Dax held up his hands. “Fine. But don’t expect your wolf to forget her just because you’re pretending she doesn’t matter.”
Kael turned away again, staring into the mist below. Dax left him alone.
He didn’t want to admit it—but Dax was right.
His wolf hadn’t settled since the rejection. It paced inside him, restless, snarling at the decision he’d made. There was a storm brewing inside him, and Selene Blackwood was at the center of it.
---
Meanwhile, in the quiet forest near the Blackwood border, Selene stood barefoot in the shallow creek, water washing the blood from a cut on her palm. Her mind buzzed with what she’d read the night before.
A wolf of shadow and flame.
The words had settled into her like seeds, waiting to bloom.
She didn’t know what she was yet. Not exactly. But she knew she wasn’t ordinary.
And she needed help.
That’s why she had come to the old healer’s cabin deep in the woods. No one from the main pack visited her anymore—not since rumors began to spread about her practicing forbidden magic. But Selene had no other options. If anyone knew what was happening to her, it would be Mara.
The cabin appeared at the bend of the stream, weathered wood and moss-covered stone nestled among thick vines. Smoke curled from the chimney, and the scent of herbs drifted through the trees.
Selene hesitated, then knocked.
The door creaked open. Mara stood in the doorway, old but unbent, with sharp amber eyes and silver hair braided down her back.
“I was wondering when you'd come,” she said, as if Selene’s arrival had been written in the leaves.
“You knew I would?”
Mara stepped aside. “You’ve stirred the threads of fate, girl. You’ve made ripples. Come.”
Selene entered the cabin, heart thudding.
Inside, the room was dim and earthy, filled with hanging bundles of dried herbs and jars of strange powders. A fire crackled in the hearth.
“Sit,” Mara instructed. “Tell me what you’ve seen.”
Selene told her everything. The rejection. The transformation. The run through the forest. The strange power. And the words from the book.
Mara listened in silence, her eyes never leaving Selene’s face.

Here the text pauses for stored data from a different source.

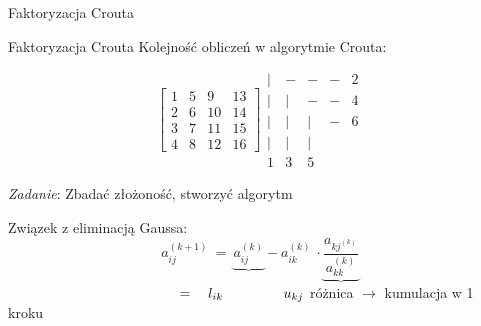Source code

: \begin{frame}{Faktoryzacja Crouta}
\begin{flushright}
\end{flushright}
\begin{flushright}
\end{flushright}
\begin{flushright}
\end{flushright}
\begin{flushright}
\end{flushright}
\begin{flushright}
\end{flushright}

\begin{flushright}
\end{flushright}
\begin{flushright}
\end{flushright}
\end{frame}
\begin{frame}{Faktoryzacja Crouta}
Kolejność obliczeń w algorytmie Crouta:

$$
\begin{bmatrix}
1 & 5 & 9 & 13\\
2 & 6 & 10 & 14\\
3 & 7 & 11 & 15\\
4 & 8 & 12 & 16
\end{bmatrix}
\begin{array}{lllll}
| & - & - &- & 2 \\
| & | & - & - & 4 \\
| & | & | & - & 6 \\
| & | & | \\
1 & 3 & 5 
\end{array}
$$
\begin{flushright}

{\it Zadanie}: Zbadać złożoność, stworzyć algorytm
\end{flushright}
Związek z eliminacją Gaussa:
$$
a_{ij}^{(k+1)}\ =\ \underbrace{a_{ij}^{(k)}} -a_{ik}^{(k)}\ \cdot \underbrace{\frac{a_{kj^{(k)}}}{a_{kk}^{(k)}}}
$$
$ \hspace{43mm} =\ \ \  l_{ik}\ \ \ \ \ \ \ \ \ \ \ \ \ u_{kj}
$
\newline \hspace*{30mm} różnica $\rightarrow$ kumulacja w 1 kroku

\end{frame}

When she finished, Mara rose and began sorting through her shelves. “The old blood rises again,” she murmured. “I had hoped it might skip this generation.”

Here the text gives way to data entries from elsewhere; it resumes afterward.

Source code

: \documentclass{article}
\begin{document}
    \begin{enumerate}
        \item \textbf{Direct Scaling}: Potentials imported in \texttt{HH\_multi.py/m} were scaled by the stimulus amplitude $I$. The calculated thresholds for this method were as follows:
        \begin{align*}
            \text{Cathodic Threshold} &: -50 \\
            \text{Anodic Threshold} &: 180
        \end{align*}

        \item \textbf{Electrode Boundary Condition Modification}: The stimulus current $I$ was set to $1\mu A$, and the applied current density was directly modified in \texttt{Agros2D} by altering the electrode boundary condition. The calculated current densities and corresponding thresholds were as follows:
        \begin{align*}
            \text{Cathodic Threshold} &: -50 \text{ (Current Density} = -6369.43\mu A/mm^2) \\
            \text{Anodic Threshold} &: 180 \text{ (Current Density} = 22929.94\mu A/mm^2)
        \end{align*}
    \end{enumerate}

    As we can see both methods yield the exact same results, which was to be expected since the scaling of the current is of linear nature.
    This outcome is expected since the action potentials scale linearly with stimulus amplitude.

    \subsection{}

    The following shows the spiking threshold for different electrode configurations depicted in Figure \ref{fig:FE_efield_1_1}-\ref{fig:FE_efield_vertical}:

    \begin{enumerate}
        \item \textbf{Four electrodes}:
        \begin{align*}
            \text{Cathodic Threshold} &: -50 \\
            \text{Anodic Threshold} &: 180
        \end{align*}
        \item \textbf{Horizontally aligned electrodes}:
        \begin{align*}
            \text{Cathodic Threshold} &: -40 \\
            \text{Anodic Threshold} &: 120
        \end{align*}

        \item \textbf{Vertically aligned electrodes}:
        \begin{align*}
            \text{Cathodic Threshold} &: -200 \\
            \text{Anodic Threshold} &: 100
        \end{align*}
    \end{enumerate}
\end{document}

“What do you mean?” Selene asked.
“You are not just half-wolf, Selene. Your mother—she carried the blood of the Flameborn.”
Selene frowned. “That’s a myth. Fire wolves aren’t real.”
“They were,” Mara said. “Long ago. Wolves blessed by the Moon and born of flame. Their power was feared. And hunted. Most were wiped out in the old purges. But some went into hiding. Your mother was one of them.”
Selene’s mind reeled. “Why didn’t anyone tell me?”
“Because knowledge is dangerous. If the wrong wolves find out what you are—what you might become—they will try to kill you. Just like they did the rest of your kind.”
Selene gripped the edge of the table. “So what now? What do I do?”
Mara met her eyes. “You awaken it. You master it. Or it will burn you from the inside out.”
Outside, the wind howled through the trees.
Inside, Selene felt something ignite in her chest.
---
Far away, standing on that cliff, Kael felt it too.
A pull.
A spark.
A presence that wouldn’t leave him no matter how hard he tried to push it away.
His wolf growled.
And for the first
time in years, Kael Thorn was afraid—not of war, not of death—but of the girl he had rejected.
Because fate wasn’t finished with them yet.